FIG 1 .

Schematic description of the model. (A) Activator A activates its own transcription and transcription of R, while R represses the transcription of A. Numbers of protein A, N_A, and protein R, N_R, were simulated stochastically. The cell volume is denoted by Ω; hence, the densities of proteins A and R are given by $N_A/\Omega$ and $N_R/\Omega$, respectively. The production rates of A and R are assumed to be $P_A^0\left({\Phi }_A,{\Phi }_R\right)\cdot \Omega \cdot g$ and $P_R^0\left({\Phi }_R\right)\cdot \Omega \cdot g$, respectively, where $P_X^0$ includes the effect of the activation and repression with Hill coefficient 2. The proportionality to cell volume Ω is due to the assumption that the gene copy number grows with the cell volume, while the proportionality to cell growth rate g is introduced as the simplest way to include the slowing down of the metabolism with the nutrition availability.
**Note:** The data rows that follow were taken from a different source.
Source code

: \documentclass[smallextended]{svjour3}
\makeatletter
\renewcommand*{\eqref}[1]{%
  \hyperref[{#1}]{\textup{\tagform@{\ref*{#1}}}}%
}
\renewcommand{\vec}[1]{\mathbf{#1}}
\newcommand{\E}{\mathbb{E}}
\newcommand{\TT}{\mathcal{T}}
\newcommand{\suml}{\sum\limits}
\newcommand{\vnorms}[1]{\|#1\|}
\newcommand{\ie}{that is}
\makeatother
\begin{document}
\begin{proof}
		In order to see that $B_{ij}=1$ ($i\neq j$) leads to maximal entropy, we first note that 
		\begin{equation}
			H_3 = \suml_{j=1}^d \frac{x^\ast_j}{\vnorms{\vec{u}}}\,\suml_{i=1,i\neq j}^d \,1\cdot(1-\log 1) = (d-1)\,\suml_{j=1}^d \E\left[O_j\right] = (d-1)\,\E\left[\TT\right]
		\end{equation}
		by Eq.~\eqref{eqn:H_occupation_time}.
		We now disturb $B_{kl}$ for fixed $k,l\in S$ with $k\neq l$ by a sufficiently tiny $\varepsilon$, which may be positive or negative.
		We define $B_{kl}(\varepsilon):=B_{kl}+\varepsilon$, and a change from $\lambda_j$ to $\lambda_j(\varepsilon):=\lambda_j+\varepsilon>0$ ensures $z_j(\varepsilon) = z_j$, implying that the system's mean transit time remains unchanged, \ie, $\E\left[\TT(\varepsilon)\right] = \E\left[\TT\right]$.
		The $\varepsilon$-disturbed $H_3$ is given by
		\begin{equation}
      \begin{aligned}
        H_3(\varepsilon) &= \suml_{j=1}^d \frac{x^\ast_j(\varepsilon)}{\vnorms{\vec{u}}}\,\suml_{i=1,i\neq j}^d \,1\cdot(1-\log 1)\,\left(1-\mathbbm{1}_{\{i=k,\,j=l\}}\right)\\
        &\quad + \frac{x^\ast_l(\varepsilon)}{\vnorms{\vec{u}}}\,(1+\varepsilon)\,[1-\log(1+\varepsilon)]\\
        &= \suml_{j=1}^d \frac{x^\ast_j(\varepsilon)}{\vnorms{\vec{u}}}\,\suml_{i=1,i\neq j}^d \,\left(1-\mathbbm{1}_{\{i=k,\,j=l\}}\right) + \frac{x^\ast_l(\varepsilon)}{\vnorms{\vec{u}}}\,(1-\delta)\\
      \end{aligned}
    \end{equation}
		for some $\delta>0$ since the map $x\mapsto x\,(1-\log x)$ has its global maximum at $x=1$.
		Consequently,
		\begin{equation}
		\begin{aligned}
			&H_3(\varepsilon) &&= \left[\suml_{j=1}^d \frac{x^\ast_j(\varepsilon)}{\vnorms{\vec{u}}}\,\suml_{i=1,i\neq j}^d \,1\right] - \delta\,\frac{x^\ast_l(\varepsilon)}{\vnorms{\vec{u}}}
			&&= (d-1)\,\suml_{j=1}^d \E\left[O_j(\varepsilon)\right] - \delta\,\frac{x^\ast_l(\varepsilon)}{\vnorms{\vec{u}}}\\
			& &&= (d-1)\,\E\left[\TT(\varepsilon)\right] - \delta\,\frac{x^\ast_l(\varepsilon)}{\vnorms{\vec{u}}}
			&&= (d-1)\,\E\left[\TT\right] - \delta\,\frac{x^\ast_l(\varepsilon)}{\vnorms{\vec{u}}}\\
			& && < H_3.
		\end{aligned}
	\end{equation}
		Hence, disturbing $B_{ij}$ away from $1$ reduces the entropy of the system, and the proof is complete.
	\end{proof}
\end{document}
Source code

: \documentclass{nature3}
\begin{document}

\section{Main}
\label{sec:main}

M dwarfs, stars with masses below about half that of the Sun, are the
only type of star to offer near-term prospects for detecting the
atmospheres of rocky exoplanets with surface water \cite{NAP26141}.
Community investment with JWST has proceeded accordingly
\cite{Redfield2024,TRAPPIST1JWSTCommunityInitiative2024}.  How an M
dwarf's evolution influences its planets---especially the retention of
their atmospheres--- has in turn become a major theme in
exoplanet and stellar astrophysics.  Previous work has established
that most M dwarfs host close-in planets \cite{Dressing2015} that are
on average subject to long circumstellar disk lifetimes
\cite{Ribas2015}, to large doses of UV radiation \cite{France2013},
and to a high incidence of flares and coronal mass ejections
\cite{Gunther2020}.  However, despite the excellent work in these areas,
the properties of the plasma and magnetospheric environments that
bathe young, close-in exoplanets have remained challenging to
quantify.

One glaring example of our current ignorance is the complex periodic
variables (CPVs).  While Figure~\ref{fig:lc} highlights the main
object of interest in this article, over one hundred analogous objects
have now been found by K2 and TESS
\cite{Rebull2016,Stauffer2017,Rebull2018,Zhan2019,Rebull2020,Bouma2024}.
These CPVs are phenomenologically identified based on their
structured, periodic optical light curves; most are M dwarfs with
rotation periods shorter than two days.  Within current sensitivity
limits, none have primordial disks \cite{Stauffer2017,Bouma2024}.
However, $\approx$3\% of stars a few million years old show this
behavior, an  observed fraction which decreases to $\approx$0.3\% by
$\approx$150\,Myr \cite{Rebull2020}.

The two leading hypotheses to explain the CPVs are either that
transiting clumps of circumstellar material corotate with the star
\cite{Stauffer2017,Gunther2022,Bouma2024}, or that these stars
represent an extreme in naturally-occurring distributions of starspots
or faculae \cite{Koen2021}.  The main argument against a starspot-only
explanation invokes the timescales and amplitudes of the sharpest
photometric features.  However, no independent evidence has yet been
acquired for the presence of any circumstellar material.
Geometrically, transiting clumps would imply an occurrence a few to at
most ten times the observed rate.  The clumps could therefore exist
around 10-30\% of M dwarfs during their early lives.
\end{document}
Similarly, the active degradation of the protein is assumed to be proportional to g(n). The cell volume grows exponentially with nutrition (n)-dependent growth rate. The time unit is chosen so that the highest growth rate in very rich medium becomes unity. The nutrients diffuse with diffusion rate D and are consumed by the growing cells, with a proportionality constant between the growth rate and consumption rate of ω. A cell division happens when volume Ω reaches the threshold 2Ω₀, and proteins are stochastically separated to the two daughter cells. (B) As cells divide, cells interact mechanically to push each other, and eventually form a nearly circular colony.